Is the watch now Japanese? “I don’t really think it looks Japanese,” he said, “but at least it looks original.”

He displayed a test version of the in-house movement, called the MP1, which will be used in the two iterations of the 37.5-millimeter watch scheduled to go on sale in April through the company’s website. And by April 2025 he intends to have completed eight more watches, for a total of five of each version.

One model will have an 18-karat gold case and hands, with a blackened dial made of a copper alloy called shakudo.
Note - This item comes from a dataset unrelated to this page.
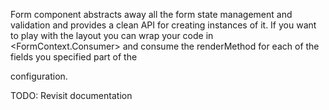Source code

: Form component abstracts away all the form state management and validation and provides a clean API for creating instances of it. If you want to play with the layout you can wrap your code in <FormContext.Consumer> and consume the renderMethod for each of the fields you specified part of the <Form /> configuration.

TODO: Revisit documentation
The dials are being created by Kei Tsujimoto, 40, an engraver who works at one of the benches near the shop’s front window. (“Sometimes children stop and watch me work,” he said).

The other will have a sterling silver dial and polished silver hands.

Prices have not yet been determined, but all the watches will come with leather straps from the French company Jean Rousseau.

It was 2018, Mr. Nakajima said, when he started hiring Mizuno graduates through the school’s job-finding program.

One of his hires was Nayuta Shinohara, 29, who won the 2020 Walter Lange Watchmaking Excellence Award in an annual contest organized by the German brand A. Lange & Söhne. The next year Mr. Nakajima read about the young watchmaker’s achievements in a magazine and, a week later, Mr. Shinohara called, looking for a job. “I hired him immediately,” Mr. Nakajima said.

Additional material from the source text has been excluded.